═══ Dataset content

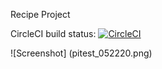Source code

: Recipe Project

CircleCI build status:
[![CircleCI](https://circleci.com/gh/yesiamanerd/recipe-project.svg?style=svg)](https://circleci.com/gh/yesiamanerd/recipe-project)


![Screenshot] (pitest_052220.png)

══════

* [Problem to work on] The whole listing above, line by line, needs to be copied exactly, except for any images.

* [Answer to the exercise]
Source code

: Recipe Project

CircleCI build status:
[![CircleCI](https://circleci.com/gh/yesiamanerd/recipe-project.svg?style=svg)](https://circleci.com/gh/yesiamanerd/recipe-project)


![Screenshot] (pitest_052220.png)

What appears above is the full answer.